Task requirements: Go through the records and count the lines where the string "varying" occurs. Reply with the number only.

[Document images with source code]
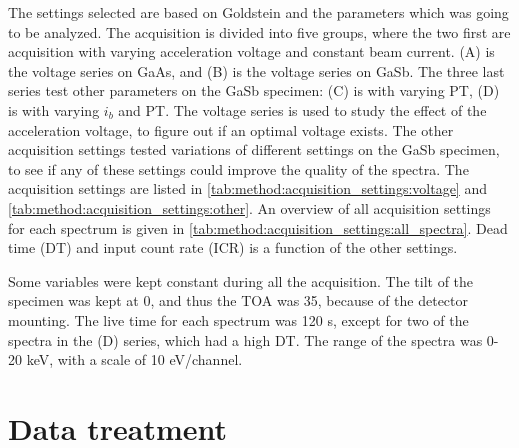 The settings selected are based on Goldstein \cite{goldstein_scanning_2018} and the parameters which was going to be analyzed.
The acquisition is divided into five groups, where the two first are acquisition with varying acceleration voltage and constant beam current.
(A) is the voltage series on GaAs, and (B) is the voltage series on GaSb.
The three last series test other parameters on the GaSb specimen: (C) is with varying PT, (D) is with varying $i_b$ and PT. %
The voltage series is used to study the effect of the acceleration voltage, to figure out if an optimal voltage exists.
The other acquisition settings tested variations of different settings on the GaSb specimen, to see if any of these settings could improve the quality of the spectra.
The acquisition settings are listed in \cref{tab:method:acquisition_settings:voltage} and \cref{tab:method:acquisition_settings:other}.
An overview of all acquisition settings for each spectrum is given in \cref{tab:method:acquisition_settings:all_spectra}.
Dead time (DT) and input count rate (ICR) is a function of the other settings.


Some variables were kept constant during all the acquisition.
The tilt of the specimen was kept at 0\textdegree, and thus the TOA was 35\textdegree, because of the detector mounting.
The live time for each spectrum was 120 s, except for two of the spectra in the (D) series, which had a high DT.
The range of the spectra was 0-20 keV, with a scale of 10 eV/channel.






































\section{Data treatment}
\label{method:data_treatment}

---

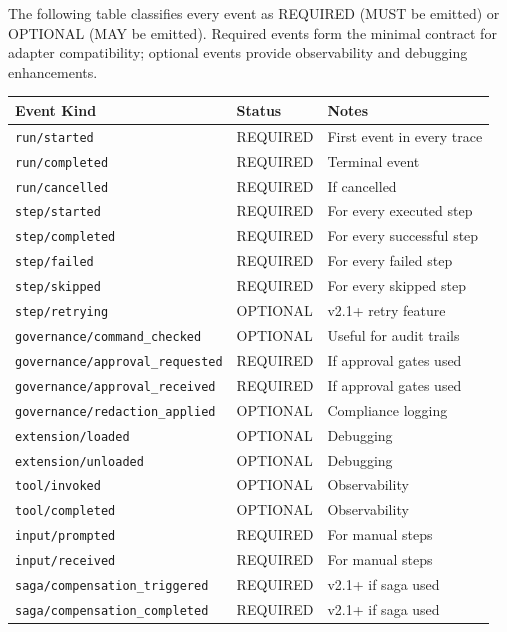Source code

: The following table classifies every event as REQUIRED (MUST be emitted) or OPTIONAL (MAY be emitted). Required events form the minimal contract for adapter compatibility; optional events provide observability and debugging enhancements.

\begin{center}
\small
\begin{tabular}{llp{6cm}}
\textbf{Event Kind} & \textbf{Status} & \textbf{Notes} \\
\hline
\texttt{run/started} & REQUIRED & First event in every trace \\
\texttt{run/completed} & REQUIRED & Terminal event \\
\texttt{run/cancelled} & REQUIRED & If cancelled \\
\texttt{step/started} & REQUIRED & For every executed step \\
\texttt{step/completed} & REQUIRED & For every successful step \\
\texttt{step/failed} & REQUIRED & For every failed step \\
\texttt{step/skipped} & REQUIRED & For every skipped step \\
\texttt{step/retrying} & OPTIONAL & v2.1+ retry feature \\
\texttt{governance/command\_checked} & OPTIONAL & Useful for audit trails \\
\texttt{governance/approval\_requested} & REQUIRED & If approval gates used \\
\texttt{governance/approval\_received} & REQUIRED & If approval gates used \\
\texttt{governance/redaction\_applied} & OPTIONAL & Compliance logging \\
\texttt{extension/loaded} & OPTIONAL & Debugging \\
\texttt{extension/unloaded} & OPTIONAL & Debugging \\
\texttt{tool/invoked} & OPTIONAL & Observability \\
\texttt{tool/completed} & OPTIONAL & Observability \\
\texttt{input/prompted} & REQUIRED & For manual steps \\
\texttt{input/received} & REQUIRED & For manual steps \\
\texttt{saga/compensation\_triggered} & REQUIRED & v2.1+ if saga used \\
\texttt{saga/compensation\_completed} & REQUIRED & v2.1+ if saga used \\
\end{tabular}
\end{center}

Task solution: 2